--- What the task requires ---
Taking the data below, please print only the lines from the line holding "Null Hypothesis rejected." to the line holding "os nomes dos", inclusive, with pictures omitted.

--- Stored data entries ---

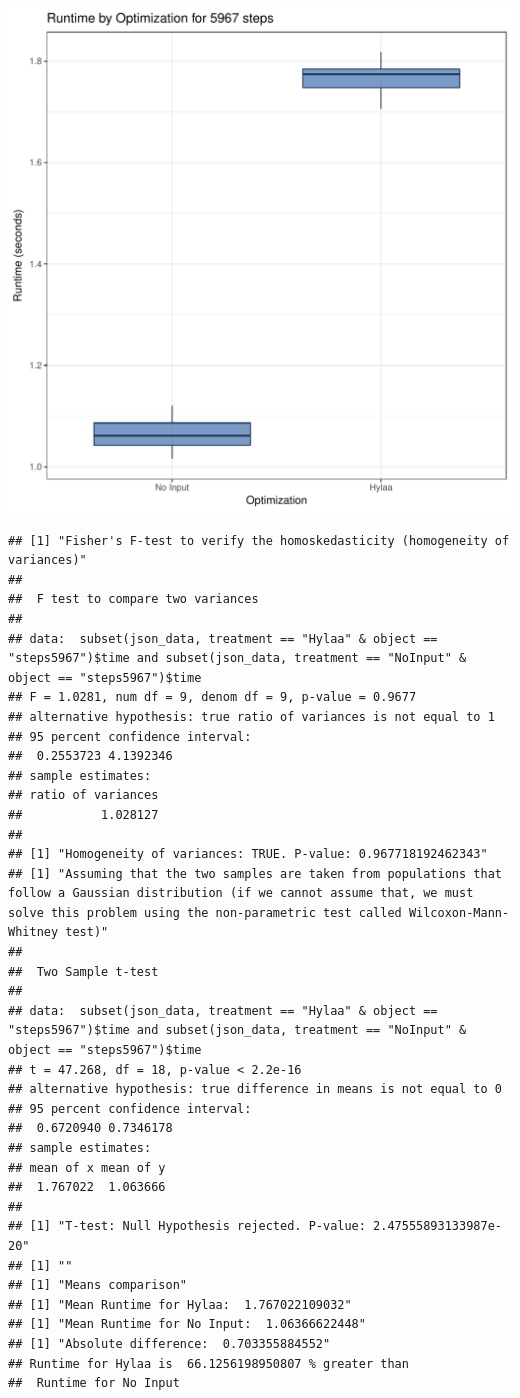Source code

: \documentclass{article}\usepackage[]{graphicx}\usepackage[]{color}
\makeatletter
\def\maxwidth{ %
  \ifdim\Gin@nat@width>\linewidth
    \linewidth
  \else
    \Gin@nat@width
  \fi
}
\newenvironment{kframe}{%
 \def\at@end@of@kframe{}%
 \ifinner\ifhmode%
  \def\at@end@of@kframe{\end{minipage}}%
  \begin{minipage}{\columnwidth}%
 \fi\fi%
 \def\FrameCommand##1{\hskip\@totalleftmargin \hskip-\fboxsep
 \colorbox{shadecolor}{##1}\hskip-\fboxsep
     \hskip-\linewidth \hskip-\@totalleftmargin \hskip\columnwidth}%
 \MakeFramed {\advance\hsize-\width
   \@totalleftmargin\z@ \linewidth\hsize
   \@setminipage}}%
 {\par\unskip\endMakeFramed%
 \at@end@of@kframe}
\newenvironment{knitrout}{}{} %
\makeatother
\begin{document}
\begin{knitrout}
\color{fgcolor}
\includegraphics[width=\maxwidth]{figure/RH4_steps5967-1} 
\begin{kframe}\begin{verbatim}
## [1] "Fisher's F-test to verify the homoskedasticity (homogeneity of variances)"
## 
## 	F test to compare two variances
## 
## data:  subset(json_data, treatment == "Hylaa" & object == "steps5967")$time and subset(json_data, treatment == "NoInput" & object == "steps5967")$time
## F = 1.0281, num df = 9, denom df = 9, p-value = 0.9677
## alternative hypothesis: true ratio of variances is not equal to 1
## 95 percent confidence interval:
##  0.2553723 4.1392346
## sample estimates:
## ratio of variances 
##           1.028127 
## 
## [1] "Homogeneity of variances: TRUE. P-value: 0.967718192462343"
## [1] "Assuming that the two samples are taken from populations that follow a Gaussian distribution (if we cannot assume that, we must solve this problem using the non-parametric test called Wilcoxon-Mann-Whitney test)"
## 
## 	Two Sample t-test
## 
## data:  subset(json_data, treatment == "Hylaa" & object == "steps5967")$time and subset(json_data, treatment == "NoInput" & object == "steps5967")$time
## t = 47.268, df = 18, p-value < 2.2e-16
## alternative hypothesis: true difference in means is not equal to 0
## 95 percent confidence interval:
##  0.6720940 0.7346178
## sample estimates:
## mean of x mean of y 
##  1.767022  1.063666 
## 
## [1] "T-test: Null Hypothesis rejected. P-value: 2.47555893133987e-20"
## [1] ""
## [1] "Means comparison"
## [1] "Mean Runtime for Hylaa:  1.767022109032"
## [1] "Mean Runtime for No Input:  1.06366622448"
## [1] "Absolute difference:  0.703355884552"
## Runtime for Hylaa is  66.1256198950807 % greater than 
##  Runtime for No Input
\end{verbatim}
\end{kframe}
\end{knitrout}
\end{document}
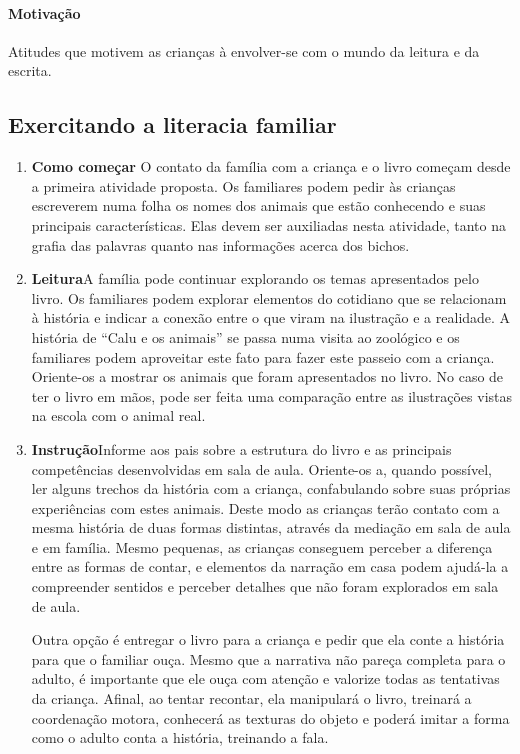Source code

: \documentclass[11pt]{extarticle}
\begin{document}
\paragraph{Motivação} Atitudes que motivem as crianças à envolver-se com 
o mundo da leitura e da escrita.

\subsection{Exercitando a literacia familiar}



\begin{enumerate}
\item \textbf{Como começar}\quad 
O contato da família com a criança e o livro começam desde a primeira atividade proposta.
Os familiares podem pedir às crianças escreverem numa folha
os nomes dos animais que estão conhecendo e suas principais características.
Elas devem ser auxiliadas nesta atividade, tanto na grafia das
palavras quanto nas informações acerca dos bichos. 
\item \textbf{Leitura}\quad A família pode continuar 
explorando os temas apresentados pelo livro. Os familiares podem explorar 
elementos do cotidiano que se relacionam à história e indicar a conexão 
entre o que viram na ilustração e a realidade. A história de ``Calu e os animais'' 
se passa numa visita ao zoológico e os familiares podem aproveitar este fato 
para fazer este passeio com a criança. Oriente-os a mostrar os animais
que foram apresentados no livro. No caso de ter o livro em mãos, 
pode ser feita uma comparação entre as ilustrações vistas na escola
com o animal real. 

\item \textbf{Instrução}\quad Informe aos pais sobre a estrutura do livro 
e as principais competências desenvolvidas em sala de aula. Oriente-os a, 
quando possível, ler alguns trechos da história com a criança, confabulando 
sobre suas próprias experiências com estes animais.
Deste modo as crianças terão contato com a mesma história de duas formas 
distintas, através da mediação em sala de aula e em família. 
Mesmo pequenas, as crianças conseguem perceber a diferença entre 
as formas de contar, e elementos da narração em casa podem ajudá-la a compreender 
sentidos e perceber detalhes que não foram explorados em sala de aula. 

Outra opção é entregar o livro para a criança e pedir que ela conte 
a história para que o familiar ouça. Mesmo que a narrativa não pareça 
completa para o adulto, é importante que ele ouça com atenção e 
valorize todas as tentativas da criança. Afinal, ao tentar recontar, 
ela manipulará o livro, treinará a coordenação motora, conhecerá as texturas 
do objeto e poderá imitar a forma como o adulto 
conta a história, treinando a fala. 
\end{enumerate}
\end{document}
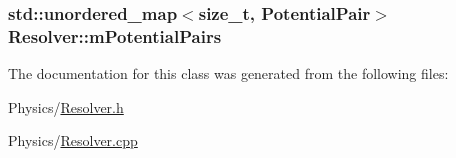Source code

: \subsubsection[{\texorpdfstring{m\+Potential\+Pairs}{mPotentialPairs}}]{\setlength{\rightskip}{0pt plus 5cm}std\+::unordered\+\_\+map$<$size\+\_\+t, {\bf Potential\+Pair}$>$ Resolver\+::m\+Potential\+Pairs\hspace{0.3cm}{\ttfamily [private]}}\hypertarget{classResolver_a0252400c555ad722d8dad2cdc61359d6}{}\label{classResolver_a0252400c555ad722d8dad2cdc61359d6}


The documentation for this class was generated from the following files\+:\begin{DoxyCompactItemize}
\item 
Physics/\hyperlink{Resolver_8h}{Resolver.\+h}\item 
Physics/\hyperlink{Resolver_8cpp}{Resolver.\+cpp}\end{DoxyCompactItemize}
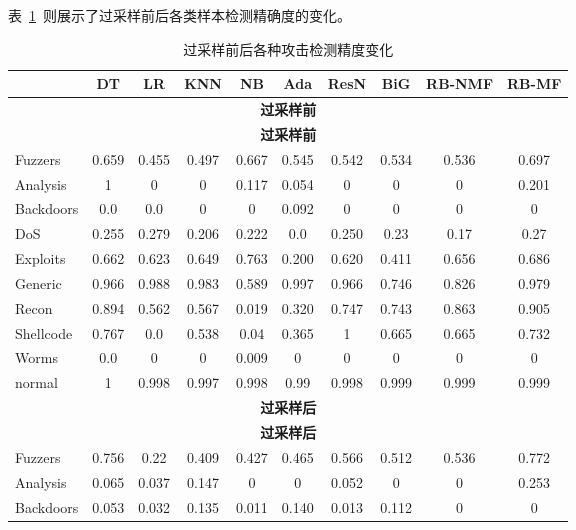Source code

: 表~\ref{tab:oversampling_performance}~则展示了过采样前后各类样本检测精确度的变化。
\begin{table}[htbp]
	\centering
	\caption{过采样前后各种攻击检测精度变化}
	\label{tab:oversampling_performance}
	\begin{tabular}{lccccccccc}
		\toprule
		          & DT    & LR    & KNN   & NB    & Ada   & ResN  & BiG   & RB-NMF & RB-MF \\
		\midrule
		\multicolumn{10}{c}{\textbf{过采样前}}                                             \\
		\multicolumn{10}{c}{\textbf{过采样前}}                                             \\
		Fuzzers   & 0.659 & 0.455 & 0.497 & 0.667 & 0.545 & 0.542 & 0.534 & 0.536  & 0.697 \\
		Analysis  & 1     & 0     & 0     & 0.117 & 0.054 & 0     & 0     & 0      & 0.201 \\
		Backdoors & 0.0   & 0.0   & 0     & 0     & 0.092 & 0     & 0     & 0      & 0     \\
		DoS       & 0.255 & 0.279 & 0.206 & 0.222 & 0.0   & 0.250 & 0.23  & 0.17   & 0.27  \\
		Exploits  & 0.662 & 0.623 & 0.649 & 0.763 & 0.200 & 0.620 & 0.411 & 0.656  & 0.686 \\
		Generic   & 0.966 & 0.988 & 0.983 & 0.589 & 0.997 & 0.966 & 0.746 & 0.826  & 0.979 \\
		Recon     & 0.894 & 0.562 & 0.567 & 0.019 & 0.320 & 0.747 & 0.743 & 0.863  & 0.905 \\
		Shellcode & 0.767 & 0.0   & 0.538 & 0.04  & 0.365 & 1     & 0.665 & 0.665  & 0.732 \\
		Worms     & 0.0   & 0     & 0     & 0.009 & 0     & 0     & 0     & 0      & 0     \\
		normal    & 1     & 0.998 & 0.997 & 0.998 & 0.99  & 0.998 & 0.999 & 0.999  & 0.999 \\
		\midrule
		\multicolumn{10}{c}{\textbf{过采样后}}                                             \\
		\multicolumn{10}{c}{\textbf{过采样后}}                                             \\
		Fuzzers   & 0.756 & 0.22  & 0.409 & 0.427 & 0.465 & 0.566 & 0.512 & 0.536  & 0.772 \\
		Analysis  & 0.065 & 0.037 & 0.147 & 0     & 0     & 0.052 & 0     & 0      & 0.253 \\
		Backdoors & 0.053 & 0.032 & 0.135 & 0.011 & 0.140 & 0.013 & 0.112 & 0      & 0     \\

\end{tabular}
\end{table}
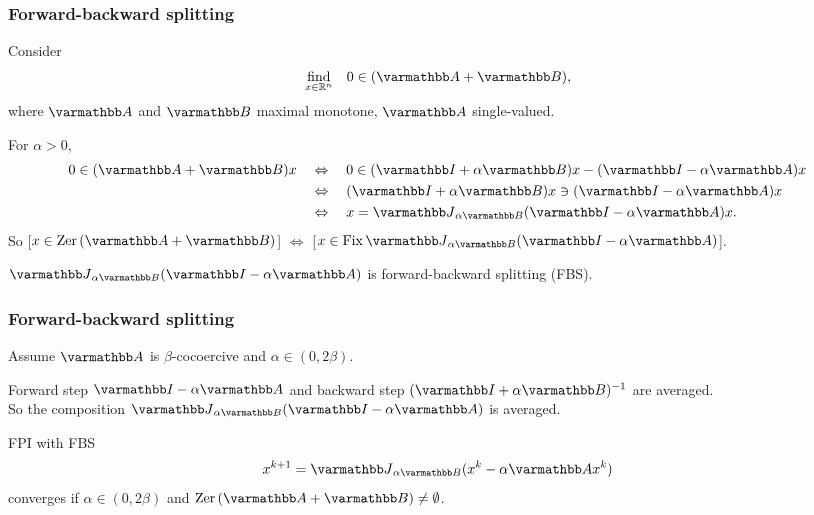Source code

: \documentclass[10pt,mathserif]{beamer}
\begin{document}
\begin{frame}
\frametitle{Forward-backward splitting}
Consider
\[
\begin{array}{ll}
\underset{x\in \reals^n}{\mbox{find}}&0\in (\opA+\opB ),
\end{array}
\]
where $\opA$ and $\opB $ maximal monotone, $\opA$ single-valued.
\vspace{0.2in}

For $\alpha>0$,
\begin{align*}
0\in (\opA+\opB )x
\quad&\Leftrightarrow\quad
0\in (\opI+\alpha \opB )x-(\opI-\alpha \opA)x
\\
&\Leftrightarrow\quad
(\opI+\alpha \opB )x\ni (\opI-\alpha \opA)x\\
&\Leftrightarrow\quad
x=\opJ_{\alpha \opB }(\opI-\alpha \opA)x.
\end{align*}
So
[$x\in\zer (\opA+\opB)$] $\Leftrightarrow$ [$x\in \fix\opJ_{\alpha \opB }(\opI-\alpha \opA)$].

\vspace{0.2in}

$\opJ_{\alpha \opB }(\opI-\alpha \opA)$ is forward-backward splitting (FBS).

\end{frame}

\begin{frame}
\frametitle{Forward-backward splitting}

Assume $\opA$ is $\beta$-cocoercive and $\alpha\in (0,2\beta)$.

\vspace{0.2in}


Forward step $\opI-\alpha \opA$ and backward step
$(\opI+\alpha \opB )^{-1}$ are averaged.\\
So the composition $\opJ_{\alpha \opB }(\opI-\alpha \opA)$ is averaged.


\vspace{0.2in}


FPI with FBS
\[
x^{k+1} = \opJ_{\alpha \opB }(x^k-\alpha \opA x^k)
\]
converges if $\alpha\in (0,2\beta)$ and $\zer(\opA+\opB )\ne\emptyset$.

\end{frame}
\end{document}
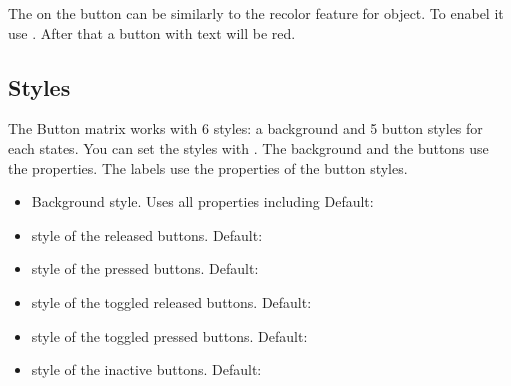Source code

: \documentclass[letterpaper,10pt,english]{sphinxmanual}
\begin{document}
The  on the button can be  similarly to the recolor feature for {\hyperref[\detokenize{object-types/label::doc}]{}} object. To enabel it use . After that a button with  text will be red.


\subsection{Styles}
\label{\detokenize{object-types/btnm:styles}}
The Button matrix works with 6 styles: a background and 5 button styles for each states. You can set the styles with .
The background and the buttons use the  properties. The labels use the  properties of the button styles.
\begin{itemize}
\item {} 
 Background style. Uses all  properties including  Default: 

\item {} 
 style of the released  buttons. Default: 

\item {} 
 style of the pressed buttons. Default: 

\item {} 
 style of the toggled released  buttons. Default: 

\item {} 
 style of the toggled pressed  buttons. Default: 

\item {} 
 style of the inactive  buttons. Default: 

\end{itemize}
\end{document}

--- Output of the exercise ---
## [1] "T-test: Null Hypothesis rejected. P-value: 2.47555893133987e-20"
## [1] ""
## [1] "Means comparison"
## [1] "Mean Runtime for Hylaa:  1.767022109032"
## [1] "Mean Runtime for No Input:  1.06366622448"
## [1] "Absolute difference:  0.703355884552"
## Runtime for Hylaa is  66.1256198950807 % greater than 
##  Runtime for No Input
\end{verbatim}
\end{kframe}
\end{knitrout}
\end{document}
Source code

: \documentclass[11pt]{extarticle}
\begin{document}
\paragraph{Motivação} Atitudes que motivem as crianças à envolver-se com 
o mundo da leitura e da escrita.

\subsection{Exercitando a literacia familiar}



\begin{enumerate}
\item \textbf{Como começar}\quad 
O contato da família com a criança e o livro começam desde a primeira atividade proposta.
Os familiares podem pedir às crianças escreverem numa folha
os nomes dos animais que estão conhecendo e suas principais características.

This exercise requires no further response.